(Supplied entries begins)
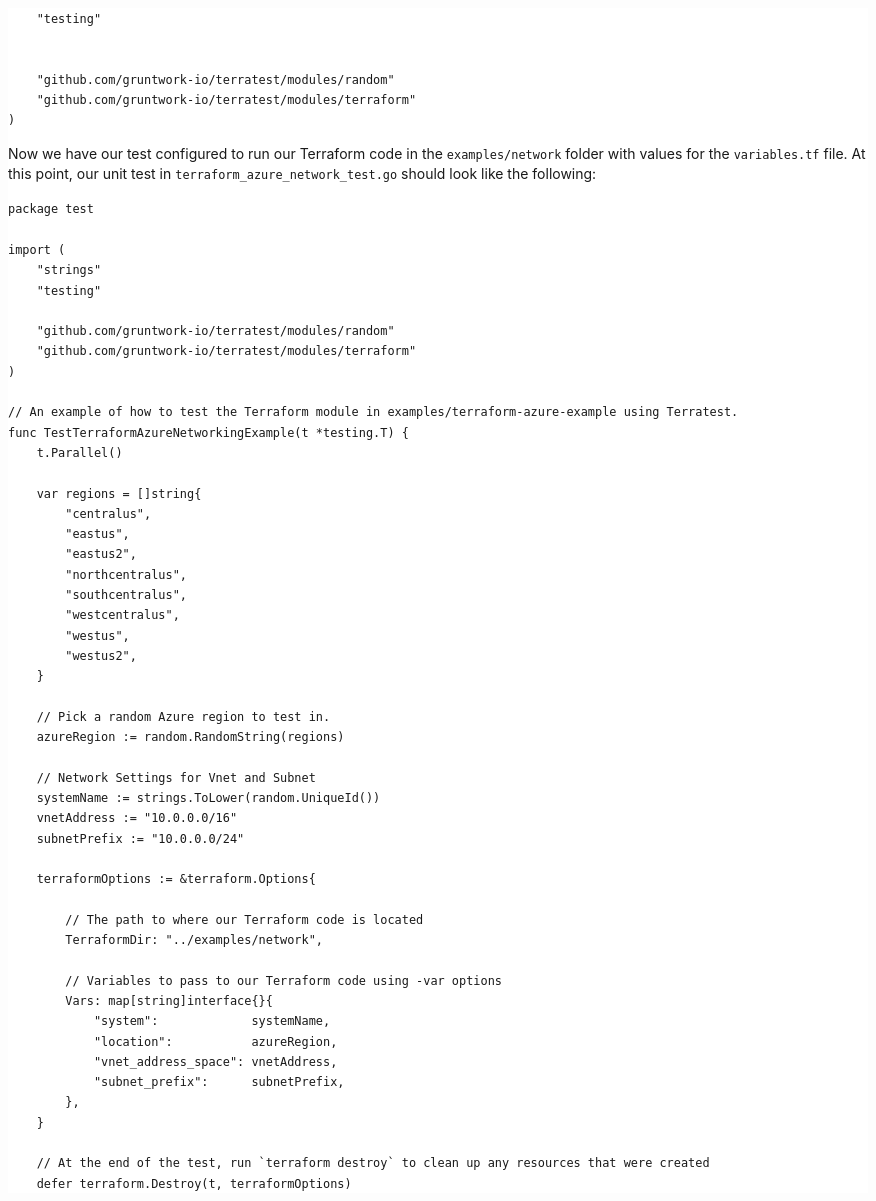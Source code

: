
 ```
	"testing"


	"github.com/gruntwork-io/terratest/modules/random"
	"github.com/gruntwork-io/terratest/modules/terraform"
)
```
Now we have our test configured to run our Terraform code in the `examples/network` folder with values for the `variables.tf` file. At this point, our unit test in `terraform_azure_network_test.go` should look like the following:

```
package test

import (
	"strings"
	"testing"

	"github.com/gruntwork-io/terratest/modules/random"
	"github.com/gruntwork-io/terratest/modules/terraform"
)

// An example of how to test the Terraform module in examples/terraform-azure-example using Terratest.
func TestTerraformAzureNetworkingExample(t *testing.T) {
	t.Parallel()

	var regions = []string{
		"centralus",
		"eastus",
		"eastus2",
		"northcentralus",
		"southcentralus",
		"westcentralus",
		"westus",
		"westus2",
	}

	// Pick a random Azure region to test in.
	azureRegion := random.RandomString(regions)

	// Network Settings for Vnet and Subnet
	systemName := strings.ToLower(random.UniqueId())
	vnetAddress := "10.0.0.0/16"
	subnetPrefix := "10.0.0.0/24"

	terraformOptions := &terraform.Options{

		// The path to where our Terraform code is located
		TerraformDir: "../examples/network",

		// Variables to pass to our Terraform code using -var options
		Vars: map[string]interface{}{
			"system":             systemName,
			"location":           azureRegion,
			"vnet_address_space": vnetAddress,
			"subnet_prefix":      subnetPrefix,
		},
	}

	// At the end of the test, run `terraform destroy` to clean up any resources that were created
	defer terraform.Destroy(t, terraformOptions)

```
(Supplied entries ends)
_Task directions_: All lines with the string "strings" must be copied from the data.

_Answer below_:
	"strings"
	systemName := strings.ToLower(random.UniqueId())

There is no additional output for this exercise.